The Food and Drug Administration signed the Emergency Use Authorization (EUA) on Friday and the ACIP met on Saturday to establish recommendations for use of the Pfizer vaccine.
Healthcare providers across the territory have since been provided with information on handling and administering the Pfizer vaccine and further details about the product.
There are several calls scheduled this week through Clinicians Outreach and Communication Activity (COCA) as well as training sessions directly with Pfizer for the proper handling and administration of the vaccine. These schedules have been provided to all healthcare providers, even those not providing COVID-19 vaccinations.
The arrival of the vaccines comes days after the department, in partnership with federal and local partners, exercised the plan to distribute the COVID-19 vaccine across the territory using a hub and spoke approach.
Pfizer vaccines will be delivered to storage hubs where an ultra-cold storage freezer is stationed and redistributed to select clinical healthcare entities-or spokes-where vaccines will be administered.
The vaccine distribution drill was a success and has prepared the health department and partners for receiving the actual vaccine.
“We are pleased to be a part of the process and the positive responses from healthcare providers, clinical staff, and the community are encouraging.

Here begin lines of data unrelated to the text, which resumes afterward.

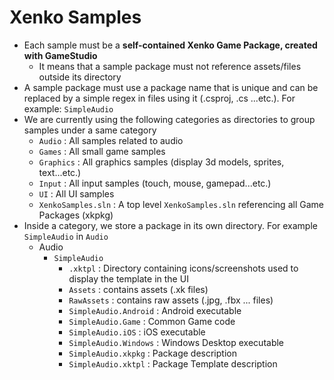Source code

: # Xenko Samples

- Each sample must be a **self-contained Xenko Game Package, created with GameStudio**
	- It means that a sample package must not reference assets/files outside its directory
- A sample package must use a package name that is unique and can be replaced by a simple regex in files using it (.csproj, .cs ...etc.). For example: `SimpleAudio`
- We are currently using the following categories as directories to group samples under a same category 
	- `Audio` : All samples related to audio
	- `Games` : All small game samples
	- `Graphics` : All graphics samples (display 3d models, sprites, text...etc.)
	- `Input` : All input samples (touch, mouse, gamepad...etc.)
	- `UI` : All UI samples
	- `XenkoSamples.sln` : A top level `XenkoSamples.sln` referencing all Game Packages (xkpkg)
- Inside a category, we store a package in its own directory. For example `SimpleAudio` in `Audio`
	- Audio
		- `SimpleAudio`
			- `.xktpl` : Directory containing icons/screenshots used to display the template in the UI
			- `Assets` : contains assets (.xk files)
			- `RawAssets` : contains raw assets (.jpg, .fbx ... files)
			- `SimpleAudio.Android` : Android executable
			- `SimpleAudio.Game` : Common Game code
			- `SimpleAudio.iOS` : iOS executable
			- `SimpleAudio.Windows` : Windows Desktop executable
			- `SimpleAudio.xkpkg` : Package description
			- `SimpleAudio.xktpl` : Package Template description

This is the glimmer of hope that our community has been waiting for — but it is not the end and we must remain vigilant,” Health Commissioner Justa Encarnacion said.
The department is prepared to coordinate the distribution of the vaccine and will continue to educate healthcare providers through training by federal and Pfizer vaccine officials, Encarnacion said.
“This will allow the department to finalize details of vaccination scheduling of targeted populations, confirm data reporting, and continue dissemination of public information,” she said.
Even with the arrival of the vaccine, “the department urges the community to continue to adhere to guidelines and best practices to reduce the spread of COVID-19,” it said.
The COVID- 19 vaccine should be readily available to the general public in early Spring of 2021.